Data shown:
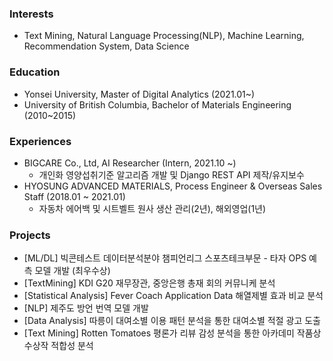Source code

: ### Interests

* Text Mining, Natural Language Processing(NLP), Machine Learning, Recommendation System, Data Science

### Education

* Yonsei University, Master of Digital Analytics (2021.01~)
* University of British Columbia, Bachelor of Materials Engineering (2010~2015)

### Experiences

* BIGCARE Co., Ltd, AI Researcher (Intern, 2021.10 ~)
   - 개인화 영양섭취기준 알고리즘 개발 및 Django REST API 제작/유지보수
* HYOSUNG ADVANCED MATERIALS, Process Engineer & Overseas Sales Staff (2018.01 ~ 2021.01)
   - 자동차 에어백 및 시트벨트 원사 생산 관리(2년), 해외영업(1년)

### Projects

* [ML/DL] 빅콘테스트 데이터분석분야 챔피언리그 스포츠테크부문 - 타자 OPS 예측 모델 개발 (최우수상)
* [TextMining] KDI G20 재무장관, 중앙은행 총재 회의 커뮤니케 분석
* [Statistical Analysis] Fever Coach Application Data 해열제별 효과 비교 분석
* [NLP] 제주도 방언 번역 모델 개발
* [Data Analysis] 따릉이 대여소별 이용 패턴 분석을 통한 대여소별 적절 광고 도출
* [Text Mining] Rotten Tomatoes 평론가 리뷰 감성 분석을 통한 아카데미 작품상 수상작 적합성 분석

Your goal:
Please determine how many lines of the listing above include the word "Analysis" and state only that number.

Task answer:
2